**WHAT IS EXPECTED**. The task calls for an exact copy of the records, without any images.
>>>
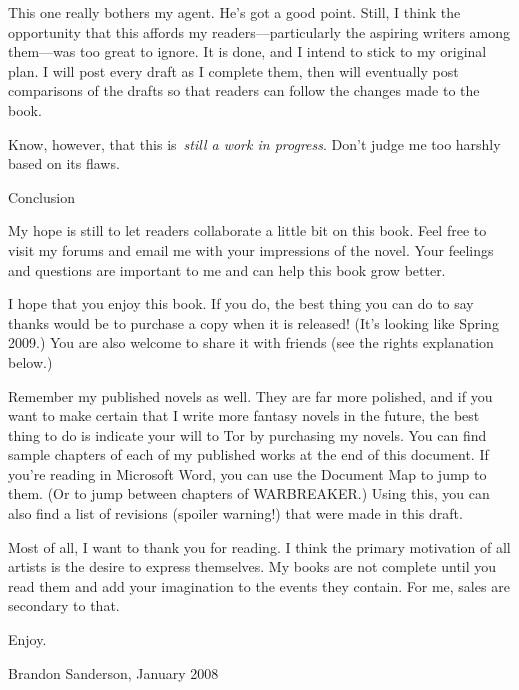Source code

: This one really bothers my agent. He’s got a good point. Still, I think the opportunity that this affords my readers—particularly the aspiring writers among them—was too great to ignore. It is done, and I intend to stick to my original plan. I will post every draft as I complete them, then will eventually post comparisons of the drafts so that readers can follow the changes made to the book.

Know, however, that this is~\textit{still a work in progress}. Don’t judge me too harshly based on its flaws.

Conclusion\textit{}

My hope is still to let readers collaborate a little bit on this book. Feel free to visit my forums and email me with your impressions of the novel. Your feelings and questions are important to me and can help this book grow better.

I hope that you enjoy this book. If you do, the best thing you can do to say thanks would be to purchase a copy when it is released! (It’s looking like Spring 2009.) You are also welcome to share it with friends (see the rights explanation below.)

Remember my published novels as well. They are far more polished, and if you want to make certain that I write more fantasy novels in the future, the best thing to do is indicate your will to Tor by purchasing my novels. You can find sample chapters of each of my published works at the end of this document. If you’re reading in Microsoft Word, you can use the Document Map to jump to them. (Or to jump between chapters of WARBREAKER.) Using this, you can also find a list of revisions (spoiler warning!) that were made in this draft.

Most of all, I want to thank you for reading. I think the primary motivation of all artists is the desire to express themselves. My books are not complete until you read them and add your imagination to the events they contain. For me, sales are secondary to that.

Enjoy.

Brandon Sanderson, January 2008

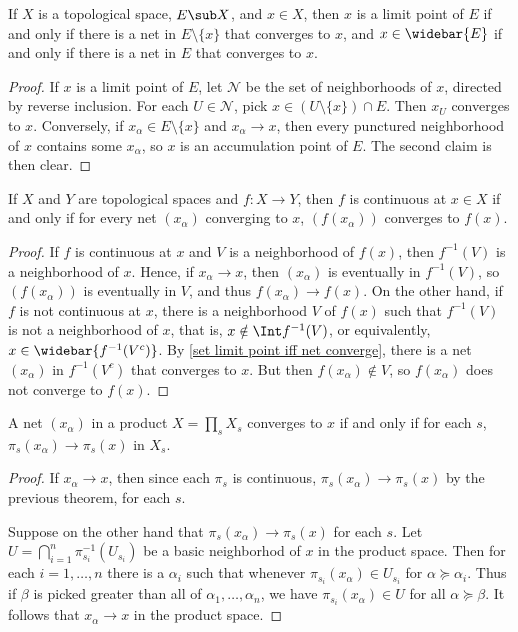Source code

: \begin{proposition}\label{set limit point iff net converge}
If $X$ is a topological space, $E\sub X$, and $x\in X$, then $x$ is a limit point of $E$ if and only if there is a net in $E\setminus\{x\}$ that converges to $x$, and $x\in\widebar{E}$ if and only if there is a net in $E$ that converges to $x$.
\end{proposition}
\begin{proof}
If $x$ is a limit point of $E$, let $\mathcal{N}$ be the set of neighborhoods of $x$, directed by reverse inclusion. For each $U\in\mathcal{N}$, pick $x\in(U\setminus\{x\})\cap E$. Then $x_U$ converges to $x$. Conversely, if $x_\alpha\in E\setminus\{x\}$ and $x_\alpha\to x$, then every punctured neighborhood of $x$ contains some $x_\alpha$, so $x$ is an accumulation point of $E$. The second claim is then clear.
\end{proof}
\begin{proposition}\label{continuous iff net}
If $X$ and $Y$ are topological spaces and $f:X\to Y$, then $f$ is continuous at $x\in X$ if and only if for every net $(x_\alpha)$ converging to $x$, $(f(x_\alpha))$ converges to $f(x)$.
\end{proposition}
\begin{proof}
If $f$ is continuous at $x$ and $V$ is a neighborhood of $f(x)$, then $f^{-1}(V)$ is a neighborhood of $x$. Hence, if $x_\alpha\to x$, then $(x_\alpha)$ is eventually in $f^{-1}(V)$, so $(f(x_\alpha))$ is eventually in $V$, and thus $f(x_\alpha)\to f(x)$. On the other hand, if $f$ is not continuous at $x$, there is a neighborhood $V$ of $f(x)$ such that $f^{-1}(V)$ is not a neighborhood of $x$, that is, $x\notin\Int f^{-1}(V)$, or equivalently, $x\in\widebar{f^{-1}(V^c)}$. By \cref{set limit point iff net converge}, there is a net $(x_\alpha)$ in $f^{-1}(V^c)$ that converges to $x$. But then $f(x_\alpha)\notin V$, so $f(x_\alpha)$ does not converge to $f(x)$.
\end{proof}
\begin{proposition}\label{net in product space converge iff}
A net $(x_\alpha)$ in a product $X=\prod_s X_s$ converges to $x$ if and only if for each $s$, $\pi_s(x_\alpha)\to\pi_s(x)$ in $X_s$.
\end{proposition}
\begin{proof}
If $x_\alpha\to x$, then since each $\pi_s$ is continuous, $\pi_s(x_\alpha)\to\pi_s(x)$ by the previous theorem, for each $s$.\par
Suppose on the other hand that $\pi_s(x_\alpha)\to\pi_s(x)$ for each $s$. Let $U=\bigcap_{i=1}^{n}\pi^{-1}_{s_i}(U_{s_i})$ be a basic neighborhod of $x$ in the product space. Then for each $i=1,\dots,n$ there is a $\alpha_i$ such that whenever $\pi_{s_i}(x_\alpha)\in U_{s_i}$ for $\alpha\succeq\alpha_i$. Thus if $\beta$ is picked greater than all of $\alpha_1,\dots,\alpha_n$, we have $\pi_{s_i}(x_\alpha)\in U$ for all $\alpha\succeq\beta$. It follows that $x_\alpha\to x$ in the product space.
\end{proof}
<<<
**EXPECTED ANSWER**.
Source code

: This one really bothers my agent. He’s got a good point. Still, I think the opportunity that this affords my readers—particularly the aspiring writers among them—was too great to ignore. It is done, and I intend to stick to my original plan. I will post every draft as I complete them, then will eventually post comparisons of the drafts so that readers can follow the changes made to the book.

Know, however, that this is~\textit{still a work in progress}. Don’t judge me too harshly based on its flaws.

Conclusion\textit{}

My hope is still to let readers collaborate a little bit on this book. Feel free to visit my forums and email me with your impressions of the novel. Your feelings and questions are important to me and can help this book grow better.

I hope that you enjoy this book. If you do, the best thing you can do to say thanks would be to purchase a copy when it is released! (It’s looking like Spring 2009.) You are also welcome to share it with friends (see the rights explanation below.)

Remember my published novels as well. They are far more polished, and if you want to make certain that I write more fantasy novels in the future, the best thing to do is indicate your will to Tor by purchasing my novels. You can find sample chapters of each of my published works at the end of this document. If you’re reading in Microsoft Word, you can use the Document Map to jump to them. (Or to jump between chapters of WARBREAKER.) Using this, you can also find a list of revisions (spoiler warning!) that were made in this draft.

Most of all, I want to thank you for reading. I think the primary motivation of all artists is the desire to express themselves. My books are not complete until you read them and add your imagination to the events they contain. For me, sales are secondary to that.

Enjoy.

Brandon Sanderson, January 2008

Source code

: \begin{proposition}\label{set limit point iff net converge}
If $X$ is a topological space, $E\sub X$, and $x\in X$, then $x$ is a limit point of $E$ if and only if there is a net in $E\setminus\{x\}$ that converges to $x$, and $x\in\widebar{E}$ if and only if there is a net in $E$ that converges to $x$.
\end{proposition}
\begin{proof}
If $x$ is a limit point of $E$, let $\mathcal{N}$ be the set of neighborhoods of $x$, directed by reverse inclusion. For each $U\in\mathcal{N}$, pick $x\in(U\setminus\{x\})\cap E$. Then $x_U$ converges to $x$. Conversely, if $x_\alpha\in E\setminus\{x\}$ and $x_\alpha\to x$, then every punctured neighborhood of $x$ contains some $x_\alpha$, so $x$ is an accumulation point of $E$. The second claim is then clear.
\end{proof}
\begin{proposition}\label{continuous iff net}
If $X$ and $Y$ are topological spaces and $f:X\to Y$, then $f$ is continuous at $x\in X$ if and only if for every net $(x_\alpha)$ converging to $x$, $(f(x_\alpha))$ converges to $f(x)$.
\end{proposition}
\begin{proof}
If $f$ is continuous at $x$ and $V$ is a neighborhood of $f(x)$, then $f^{-1}(V)$ is a neighborhood of $x$. Hence, if $x_\alpha\to x$, then $(x_\alpha)$ is eventually in $f^{-1}(V)$, so $(f(x_\alpha))$ is eventually in $V$, and thus $f(x_\alpha)\to f(x)$. On the other hand, if $f$ is not continuous at $x$, there is a neighborhood $V$ of $f(x)$ such that $f^{-1}(V)$ is not a neighborhood of $x$, that is, $x\notin\Int f^{-1}(V)$, or equivalently, $x\in\widebar{f^{-1}(V^c)}$. By \cref{set limit point iff net converge}, there is a net $(x_\alpha)$ in $f^{-1}(V^c)$ that converges to $x$. But then $f(x_\alpha)\notin V$, so $f(x_\alpha)$ does not converge to $f(x)$.
\end{proof}
\begin{proposition}\label{net in product space converge iff}
A net $(x_\alpha)$ in a product $X=\prod_s X_s$ converges to $x$ if and only if for each $s$, $\pi_s(x_\alpha)\to\pi_s(x)$ in $X_s$.
\end{proposition}
\begin{proof}
If $x_\alpha\to x$, then since each $\pi_s$ is continuous, $\pi_s(x_\alpha)\to\pi_s(x)$ by the previous theorem, for each $s$.\par
Suppose on the other hand that $\pi_s(x_\alpha)\to\pi_s(x)$ for each $s$. Let $U=\bigcap_{i=1}^{n}\pi^{-1}_{s_i}(U_{s_i})$ be a basic neighborhod of $x$ in the product space. Then for each $i=1,\dots,n$ there is a $\alpha_i$ such that whenever $\pi_{s_i}(x_\alpha)\in U_{s_i}$ for $\alpha\succeq\alpha_i$. Thus if $\beta$ is picked greater than all of $\alpha_1,\dots,\alpha_n$, we have $\pi_{s_i}(x_\alpha)\in U$ for all $\alpha\succeq\beta$. It follows that $x_\alpha\to x$ in the product space.
\end{proof}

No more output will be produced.